■ Task to complete
Where the line containing "ssl/http Apache httpd" appears, end the copy there, keeping that line; start from the first line of the entries, copy exactly, and omit pictures.

■ Records for the task
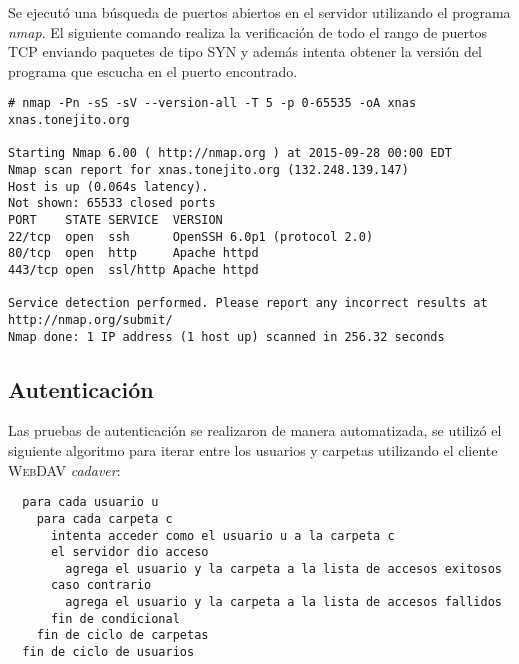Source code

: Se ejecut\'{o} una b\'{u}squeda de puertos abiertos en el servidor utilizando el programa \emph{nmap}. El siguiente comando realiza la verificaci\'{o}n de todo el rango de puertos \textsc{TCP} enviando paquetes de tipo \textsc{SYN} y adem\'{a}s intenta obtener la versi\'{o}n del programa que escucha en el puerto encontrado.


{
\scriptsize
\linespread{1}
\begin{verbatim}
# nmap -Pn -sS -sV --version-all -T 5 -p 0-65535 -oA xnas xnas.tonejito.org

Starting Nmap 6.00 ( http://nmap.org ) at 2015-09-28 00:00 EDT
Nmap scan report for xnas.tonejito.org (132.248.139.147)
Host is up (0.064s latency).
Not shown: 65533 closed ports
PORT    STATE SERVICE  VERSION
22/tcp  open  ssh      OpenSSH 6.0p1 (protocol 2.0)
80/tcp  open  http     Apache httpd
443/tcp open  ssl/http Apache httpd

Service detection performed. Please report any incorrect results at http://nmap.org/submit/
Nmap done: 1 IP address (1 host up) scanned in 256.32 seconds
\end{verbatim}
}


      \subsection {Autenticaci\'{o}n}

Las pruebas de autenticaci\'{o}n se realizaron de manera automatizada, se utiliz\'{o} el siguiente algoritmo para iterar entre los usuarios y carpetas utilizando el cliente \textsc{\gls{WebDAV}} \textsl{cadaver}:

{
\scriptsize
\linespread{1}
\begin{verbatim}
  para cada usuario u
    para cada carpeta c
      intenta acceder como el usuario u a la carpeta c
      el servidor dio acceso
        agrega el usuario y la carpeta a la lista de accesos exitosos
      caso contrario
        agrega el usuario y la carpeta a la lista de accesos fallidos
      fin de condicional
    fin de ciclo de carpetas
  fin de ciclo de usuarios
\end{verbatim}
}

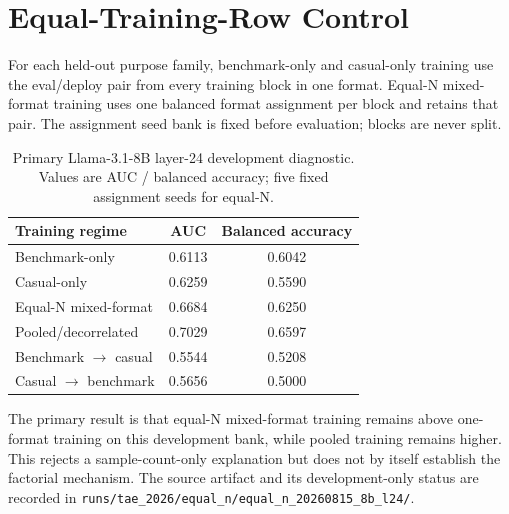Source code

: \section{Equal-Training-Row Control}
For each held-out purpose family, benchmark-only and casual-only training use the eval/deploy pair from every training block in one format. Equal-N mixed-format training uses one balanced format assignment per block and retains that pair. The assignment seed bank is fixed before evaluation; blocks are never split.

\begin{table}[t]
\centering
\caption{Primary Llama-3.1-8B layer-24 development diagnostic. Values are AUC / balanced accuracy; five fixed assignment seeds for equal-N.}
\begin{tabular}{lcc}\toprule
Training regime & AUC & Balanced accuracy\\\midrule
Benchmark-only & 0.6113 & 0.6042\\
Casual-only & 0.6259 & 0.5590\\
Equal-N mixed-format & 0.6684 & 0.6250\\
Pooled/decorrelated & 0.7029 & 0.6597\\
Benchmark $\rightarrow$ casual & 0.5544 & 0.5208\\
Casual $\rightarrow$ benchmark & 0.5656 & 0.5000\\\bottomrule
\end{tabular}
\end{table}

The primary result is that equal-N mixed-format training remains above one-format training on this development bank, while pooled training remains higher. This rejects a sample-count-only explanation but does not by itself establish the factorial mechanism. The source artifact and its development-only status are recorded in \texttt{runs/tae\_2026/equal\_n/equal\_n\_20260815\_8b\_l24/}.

■ Solution to this exercise
Source code

: Se ejecut\'{o} una b\'{u}squeda de puertos abiertos en el servidor utilizando el programa \emph{nmap}. El siguiente comando realiza la verificaci\'{o}n de todo el rango de puertos \textsc{TCP} enviando paquetes de tipo \textsc{SYN} y adem\'{a}s intenta obtener la versi\'{o}n del programa que escucha en el puerto encontrado.


{
\scriptsize
\linespread{1}
\begin{verbatim}
# nmap -Pn -sS -sV --version-all -T 5 -p 0-65535 -oA xnas xnas.tonejito.org

Starting Nmap 6.00 ( http://nmap.org ) at 2015-09-28 00:00 EDT
Nmap scan report for xnas.tonejito.org (132.248.139.147)
Host is up (0.064s latency).
Not shown: 65533 closed ports
PORT    STATE SERVICE  VERSION
22/tcp  open  ssh      OpenSSH 6.0p1 (protocol 2.0)
80/tcp  open  http     Apache httpd
443/tcp open  ssl/http Apache httpd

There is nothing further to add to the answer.